Eritrea should break the shackles on Irob abductees and let them free

 

I’m not sure if it is out of feeling personal responsibility, social justice or community pride, but I can not seem to stop asking the question; where are the more than 100 innocent Irob abductees, who were taken by the Eritrean government in 1998, 1999 and 2000, today? And who is speaking for them?

 

Even taking prisoners of war or enemy combatants would causes concern as to how they are being treated by those holding them. As the new UN Security Council resolution shows, the Eritrean government has been asked to provide information on the Djibouti combatants who are missing. One is forced to suspect that the main difference between the Irob innocent abductees and the Djibouti combatants is; that the Djibouti combatants have someone to speak on their behalf and the innocent Irob abductees do not. There can be no argument about how wrong, and even evil, it is to abduct and cause suffering to innocent people who have done no harm to anyone. Not one of the Irob abductees has ever been a member of any political party or involved in any military or civil defense. Their crime; belonging to a small community on the Ethiopian side of the border who refused to accept the Eritrean demand to change their citizenship.
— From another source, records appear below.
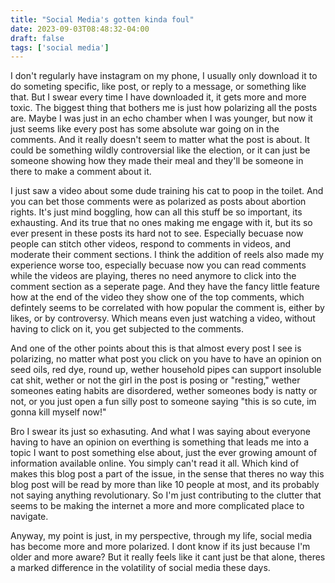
 ```yaml
---
title: "Social Media's gotten kinda foul"
date: 2023-09-03T08:48:32-04:00
draft: false
tags: ['social media']
---
```

I don't regularly have instagram on my phone, I usually only download it to do someting specific, like post, or reply to a message, or something like that. But I swear every time I have downloaded it, it gets more and more toxic. The biggest thing that bothers me is just how polarizing all the posts are. Maybe I was just in an echo chamber when I was younger, but now it just seems like every post has some absolute war going on in the comments. And it really doesn't seem to matter what the post is about. It could be something wildly controversial like the election, or it can just be someone showing how they made their meal and they'll be someone in there to make a comment about it. 

I just saw a video about some dude training his cat to poop in the toilet. And you can bet those comments were as polarized as posts about abortion rights. It's just mind boggling, how can all this stuff be so important, its exhausting. And its true that no ones making me engage with it, but its so ever present in these posts its hard not to see. Especially becuase now people can stitch other videos, respond to comments in videos, and moderate their comment sections. I think the addition of reels also made my experience worse too, especially becuase now you can read comments while the videos are playing, theres no need anymore to click into the comment section as a seperate page. And they have the fancy little feature how at the end of the video they show one of the top comments, which defintely seems to be correlated with how popular the comment is, either by likes, or by controversy. Which means even just watching a video, without having to click on it, you get subjected to the comments. 

And one of the other points about this is that almost every post I see is polarizing, no matter what post you click on you have to have an opinion on seed oils, red dye, round up, wether household pipes can support insoluble cat shit, wether or not the girl in the post is posing or "resting," wether someones eating habits are disordered, wether someones body is natty or not, or you just open a fun silly post to someone saying "this is so cute, im gonna kill myself now!"

Bro I swear its just so exhasuting. And what I was saying about everyone having to have an opinion on everthing is something that leads me into a topic I want to post something else about, just the ever growing amount of information available online. You simply can't read it all. Which kind of makes this blog post a part of the issue, in the sense that theres no way this blog post will be read by more than like 10 people at most, and its probably not saying anything revolutionary. So I'm just contributing to the clutter that seems to be making the internet a more and more complicated place to navigate.

Anyway, my point is just, in my perspective, through my life, social media has become more and more polarized. I dont know if its just because I'm older and more aware? But it really feels like it cant just be that alone, theres a marked difference in the volatility of social media these days.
This makes me wonder how Eritrea can justify holding these people for so long without a single crime against them and how the world can sit blindly by and let this happen.  

 

Four years ago, I sat down with a sister of one of these unfortunate abductees. She lives in Addis Ababa and is a catholic nun. She is so calm, sweet and so humble, even for a nun. I made the mistake of accidentally mentioning her brother as we were talking about her two nephews that he left behind and I have had a pleasure of meeting them earlier that week. She broke down and started sobbing, apologizing for crying. She said “I am so sorry, but I simply can never be strong enough whenever I think of my brother”. I owe it to her, and many others like her to speak on there behalf. I know many of these abductees and also have a third cousin abducted by the Eritrean government. His father who died mysteriously during the Eritrean occupation of the Irob region, helped to raise me after the death of my own father at a young age. As I was left without a father, not by any criminal government, but due to lack of a basic health, the son of this man who raised me has left his children orphans because of a criminal act of the Eritrean government.

 

The spouses and children of these abductees have waited for over ten (10) years, to hear news of their where about. After all these years, they still have hope, but their eyes are never dry. They wonder if their loved ones are alive and if they will ever see them again. I owe it to these families, and more importantly, to my uncle who deserves no less from me after what he has done for me. I owe it to all the orphans and widows who have neither power nor means no speak up against the Eritrean injustices. I am an American citizen living with all the rights and privileges; no shackles on my legs, fear in my mind and guns to my head. I owe it to my new adopted country that has bestowed upon me not only all the rights and privileges to speak up for my own rights, but a responsibility to speak out for other’s as well.